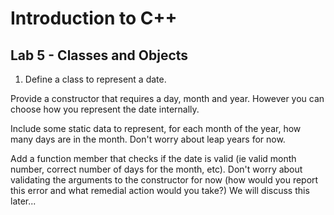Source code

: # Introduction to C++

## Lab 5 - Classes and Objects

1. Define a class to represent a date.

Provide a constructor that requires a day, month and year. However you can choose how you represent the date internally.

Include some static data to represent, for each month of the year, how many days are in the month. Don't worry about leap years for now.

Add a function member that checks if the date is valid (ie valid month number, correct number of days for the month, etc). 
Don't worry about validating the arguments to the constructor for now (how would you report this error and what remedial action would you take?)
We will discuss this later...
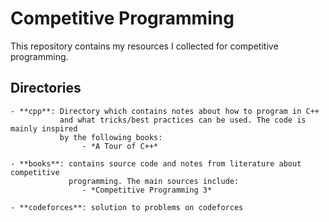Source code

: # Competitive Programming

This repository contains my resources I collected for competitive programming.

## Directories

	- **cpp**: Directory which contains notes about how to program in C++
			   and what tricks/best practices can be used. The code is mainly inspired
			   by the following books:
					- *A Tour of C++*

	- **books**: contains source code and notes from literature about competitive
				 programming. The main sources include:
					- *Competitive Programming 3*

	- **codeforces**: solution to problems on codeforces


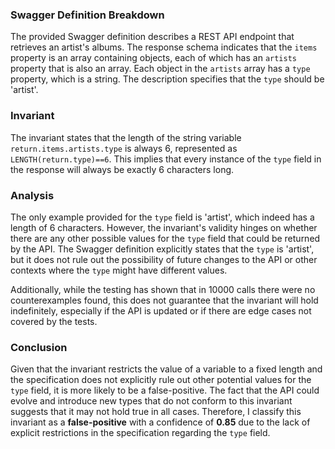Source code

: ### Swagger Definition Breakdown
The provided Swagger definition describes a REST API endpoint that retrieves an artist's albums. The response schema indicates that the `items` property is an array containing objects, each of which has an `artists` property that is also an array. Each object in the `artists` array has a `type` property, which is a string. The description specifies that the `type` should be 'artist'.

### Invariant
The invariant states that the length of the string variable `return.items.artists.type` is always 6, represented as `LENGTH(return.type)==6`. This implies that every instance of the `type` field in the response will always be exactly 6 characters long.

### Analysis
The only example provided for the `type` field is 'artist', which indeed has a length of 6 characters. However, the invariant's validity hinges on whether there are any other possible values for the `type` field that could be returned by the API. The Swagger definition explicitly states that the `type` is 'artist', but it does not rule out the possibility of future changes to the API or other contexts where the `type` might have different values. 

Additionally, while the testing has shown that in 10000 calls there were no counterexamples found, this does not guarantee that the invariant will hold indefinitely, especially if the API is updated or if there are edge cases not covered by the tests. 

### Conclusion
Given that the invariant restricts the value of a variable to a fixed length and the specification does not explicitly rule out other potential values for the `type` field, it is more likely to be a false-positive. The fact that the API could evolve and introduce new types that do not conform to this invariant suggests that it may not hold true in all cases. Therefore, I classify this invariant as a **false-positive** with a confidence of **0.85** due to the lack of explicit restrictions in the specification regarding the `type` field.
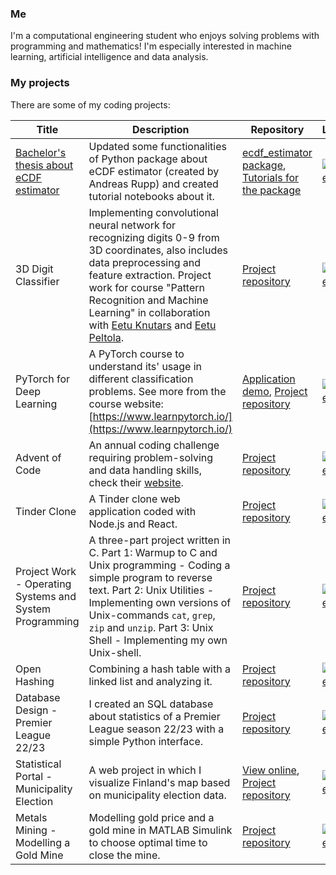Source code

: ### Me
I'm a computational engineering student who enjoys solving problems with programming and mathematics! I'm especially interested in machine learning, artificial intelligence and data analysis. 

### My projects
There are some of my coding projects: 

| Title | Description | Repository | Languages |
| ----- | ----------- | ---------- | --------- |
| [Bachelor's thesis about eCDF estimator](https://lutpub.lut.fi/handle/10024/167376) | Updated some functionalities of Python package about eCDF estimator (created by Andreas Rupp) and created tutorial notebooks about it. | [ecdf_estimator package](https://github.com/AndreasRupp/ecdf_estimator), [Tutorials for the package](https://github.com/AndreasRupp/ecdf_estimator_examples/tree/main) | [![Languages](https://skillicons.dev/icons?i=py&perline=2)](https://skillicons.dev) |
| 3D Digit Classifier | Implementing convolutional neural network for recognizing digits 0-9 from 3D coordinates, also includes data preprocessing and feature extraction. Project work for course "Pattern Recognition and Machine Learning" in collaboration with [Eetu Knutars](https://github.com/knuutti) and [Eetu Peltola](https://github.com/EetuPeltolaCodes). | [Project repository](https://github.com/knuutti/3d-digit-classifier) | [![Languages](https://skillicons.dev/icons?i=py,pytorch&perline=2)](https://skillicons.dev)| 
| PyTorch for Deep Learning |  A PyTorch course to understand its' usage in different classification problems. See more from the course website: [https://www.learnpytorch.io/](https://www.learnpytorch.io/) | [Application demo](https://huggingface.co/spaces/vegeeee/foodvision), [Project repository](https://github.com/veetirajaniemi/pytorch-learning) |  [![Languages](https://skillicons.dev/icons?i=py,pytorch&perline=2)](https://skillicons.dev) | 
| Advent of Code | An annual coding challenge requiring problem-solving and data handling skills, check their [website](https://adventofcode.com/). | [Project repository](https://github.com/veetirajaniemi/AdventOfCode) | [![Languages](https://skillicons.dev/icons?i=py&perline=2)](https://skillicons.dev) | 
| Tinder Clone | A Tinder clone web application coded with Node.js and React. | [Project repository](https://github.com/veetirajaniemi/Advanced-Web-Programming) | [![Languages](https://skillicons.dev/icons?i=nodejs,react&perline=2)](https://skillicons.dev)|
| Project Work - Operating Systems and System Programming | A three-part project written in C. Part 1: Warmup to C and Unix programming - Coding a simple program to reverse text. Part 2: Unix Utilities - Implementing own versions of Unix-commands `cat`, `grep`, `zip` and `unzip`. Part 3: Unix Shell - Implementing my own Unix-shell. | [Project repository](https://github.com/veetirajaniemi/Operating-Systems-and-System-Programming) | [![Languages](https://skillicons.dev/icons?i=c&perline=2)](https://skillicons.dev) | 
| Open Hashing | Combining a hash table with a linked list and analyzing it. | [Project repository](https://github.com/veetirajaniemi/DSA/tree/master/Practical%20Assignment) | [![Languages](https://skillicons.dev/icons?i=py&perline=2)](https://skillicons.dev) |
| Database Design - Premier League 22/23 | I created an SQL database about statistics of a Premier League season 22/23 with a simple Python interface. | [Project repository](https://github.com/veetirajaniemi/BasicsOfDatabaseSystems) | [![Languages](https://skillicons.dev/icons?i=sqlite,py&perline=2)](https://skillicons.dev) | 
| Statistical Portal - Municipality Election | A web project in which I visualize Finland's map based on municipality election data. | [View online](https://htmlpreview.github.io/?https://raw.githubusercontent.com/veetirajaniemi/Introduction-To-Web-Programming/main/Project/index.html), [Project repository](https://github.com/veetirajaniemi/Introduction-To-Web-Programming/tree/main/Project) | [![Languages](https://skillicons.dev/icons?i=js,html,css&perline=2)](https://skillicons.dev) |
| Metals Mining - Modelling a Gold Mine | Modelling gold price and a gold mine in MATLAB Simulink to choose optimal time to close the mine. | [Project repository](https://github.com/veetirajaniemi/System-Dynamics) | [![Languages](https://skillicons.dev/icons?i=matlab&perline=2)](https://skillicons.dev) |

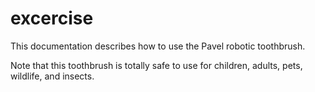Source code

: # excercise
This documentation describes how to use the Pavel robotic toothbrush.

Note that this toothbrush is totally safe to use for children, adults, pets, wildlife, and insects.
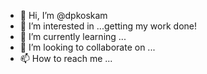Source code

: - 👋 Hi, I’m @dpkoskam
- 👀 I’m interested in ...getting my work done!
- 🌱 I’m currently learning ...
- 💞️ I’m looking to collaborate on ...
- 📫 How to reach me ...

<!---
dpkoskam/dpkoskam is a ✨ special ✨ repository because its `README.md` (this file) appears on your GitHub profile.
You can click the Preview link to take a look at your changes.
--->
────────────────────────────────────────
Above are the records; reproduce them exactly and leave out the pictures.

▶ TASK RESPONSE
Source code

: # Introduction to C++

## Lab 5 - Classes and Objects

1. Define a class to represent a date.

Provide a constructor that requires a day, month and year. However you can choose how you represent the date internally.

Include some static data to represent, for each month of the year, how many days are in the month. Don't worry about leap years for now.

Add a function member that checks if the date is valid (ie valid month number, correct number of days for the month, etc). 
Don't worry about validating the arguments to the constructor for now (how would you report this error and what remedial action would you take?)
We will discuss this later...
Source code

: # Competitive Programming

This repository contains my resources I collected for competitive programming.

## Directories

	- **cpp**: Directory which contains notes about how to program in C++
			   and what tricks/best practices can be used. The code is mainly inspired
			   by the following books:
					- *A Tour of C++*

	- **books**: contains source code and notes from literature about competitive
				 programming. The main sources include:
					- *Competitive Programming 3*

	- **codeforces**: solution to problems on codeforces


Source code

: ### Swagger Definition Breakdown
The provided Swagger definition describes a REST API endpoint that retrieves an artist's albums. The response schema indicates that the `items` property is an array containing objects, each of which has an `artists` property that is also an array. Each object in the `artists` array has a `type` property, which is a string. The description specifies that the `type` should be 'artist'.

### Invariant
The invariant states that the length of the string variable `return.items.artists.type` is always 6, represented as `LENGTH(return.type)==6`. This implies that every instance of the `type` field in the response will always be exactly 6 characters long.

### Analysis
The only example provided for the `type` field is 'artist', which indeed has a length of 6 characters. However, the invariant's validity hinges on whether there are any other possible values for the `type` field that could be returned by the API. The Swagger definition explicitly states that the `type` is 'artist', but it does not rule out the possibility of future changes to the API or other contexts where the `type` might have different values. 

Additionally, while the testing has shown that in 10000 calls there were no counterexamples found, this does not guarantee that the invariant will hold indefinitely, especially if the API is updated or if there are edge cases not covered by the tests. 

### Conclusion
Given that the invariant restricts the value of a variable to a fixed length and the specification does not explicitly rule out other potential values for the `type` field, it is more likely to be a false-positive. The fact that the API could evolve and introduce new types that do not conform to this invariant suggests that it may not hold true in all cases. Therefore, I classify this invariant as a **false-positive** with a confidence of **0.85** due to the lack of explicit restrictions in the specification regarding the `type` field.
Source code

: ### Me
I'm a computational engineering student who enjoys solving problems with programming and mathematics! I'm especially interested in machine learning, artificial intelligence and data analysis. 

### My projects
There are some of my coding projects: 

| Title | Description | Repository | Languages |
| ----- | ----------- | ---------- | --------- |
| [Bachelor's thesis about eCDF estimator](https://lutpub.lut.fi/handle/10024/167376) | Updated some functionalities of Python package about eCDF estimator (created by Andreas Rupp) and created tutorial notebooks about it. | [ecdf_estimator package](https://github.com/AndreasRupp/ecdf_estimator), [Tutorials for the package](https://github.com/AndreasRupp/ecdf_estimator_examples/tree/main) | [![Languages](https://skillicons.dev/icons?i=py&perline=2)](https://skillicons.dev) |
| 3D Digit Classifier | Implementing convolutional neural network for recognizing digits 0-9 from 3D coordinates, also includes data preprocessing and feature extraction. Project work for course "Pattern Recognition and Machine Learning" in collaboration with [Eetu Knutars](https://github.com/knuutti) and [Eetu Peltola](https://github.com/EetuPeltolaCodes). | [Project repository](https://github.com/knuutti/3d-digit-classifier) | [![Languages](https://skillicons.dev/icons?i=py,pytorch&perline=2)](https://skillicons.dev)| 
| PyTorch for Deep Learning |  A PyTorch course to understand its' usage in different classification problems. See more from the course website: [https://www.learnpytorch.io/](https://www.learnpytorch.io/) | [Application demo](https://huggingface.co/spaces/vegeeee/foodvision), [Project repository](https://github.com/veetirajaniemi/pytorch-learning) |  [![Languages](https://skillicons.dev/icons?i=py,pytorch&perline=2)](https://skillicons.dev) | 
| Advent of Code | An annual coding challenge requiring problem-solving and data handling skills, check their [website](https://adventofcode.com/). | [Project repository](https://github.com/veetirajaniemi/AdventOfCode) | [![Languages](https://skillicons.dev/icons?i=py&perline=2)](https://skillicons.dev) | 
| Tinder Clone | A Tinder clone web application coded with Node.js and React. | [Project repository](https://github.com/veetirajaniemi/Advanced-Web-Programming) | [![Languages](https://skillicons.dev/icons?i=nodejs,react&perline=2)](https://skillicons.dev)|
| Project Work - Operating Systems and System Programming | A three-part project written in C. Part 1: Warmup to C and Unix programming - Coding a simple program to reverse text. Part 2: Unix Utilities - Implementing own versions of Unix-commands `cat`, `grep`, `zip` and `unzip`. Part 3: Unix Shell - Implementing my own Unix-shell. | [Project repository](https://github.com/veetirajaniemi/Operating-Systems-and-System-Programming) | [![Languages](https://skillicons.dev/icons?i=c&perline=2)](https://skillicons.dev) | 
| Open Hashing | Combining a hash table with a linked list and analyzing it. | [Project repository](https://github.com/veetirajaniemi/DSA/tree/master/Practical%20Assignment) | [![Languages](https://skillicons.dev/icons?i=py&perline=2)](https://skillicons.dev) |
| Database Design - Premier League 22/23 | I created an SQL database about statistics of a Premier League season 22/23 with a simple Python interface. | [Project repository](https://github.com/veetirajaniemi/BasicsOfDatabaseSystems) | [![Languages](https://skillicons.dev/icons?i=sqlite,py&perline=2)](https://skillicons.dev) | 
| Statistical Portal - Municipality Election | A web project in which I visualize Finland's map based on municipality election data. | [View online](https://htmlpreview.github.io/?https://raw.githubusercontent.com/veetirajaniemi/Introduction-To-Web-Programming/main/Project/index.html), [Project repository](https://github.com/veetirajaniemi/Introduction-To-Web-Programming/tree/main/Project) | [![Languages](https://skillicons.dev/icons?i=js,html,css&perline=2)](https://skillicons.dev) |
| Metals Mining - Modelling a Gold Mine | Modelling gold price and a gold mine in MATLAB Simulink to choose optimal time to close the mine. | [Project repository](https://github.com/veetirajaniemi/System-Dynamics) | [![Languages](https://skillicons.dev/icons?i=matlab&perline=2)](https://skillicons.dev) |

Source code

: # excercise
This documentation describes how to use the Pavel robotic toothbrush.

Note that this toothbrush is totally safe to use for children, adults, pets, wildlife, and insects.
Source code

: - 👋 Hi, I’m @dpkoskam
- 👀 I’m interested in ...getting my work done!
- 🌱 I’m currently learning ...
- 💞️ I’m looking to collaborate on ...
- 📫 How to reach me ...

<!---
dpkoskam/dpkoskam is a ✨ special ✨ repository because its `README.md` (this file) appears on your GitHub profile.
You can click the Preview link to take a look at your changes.
--->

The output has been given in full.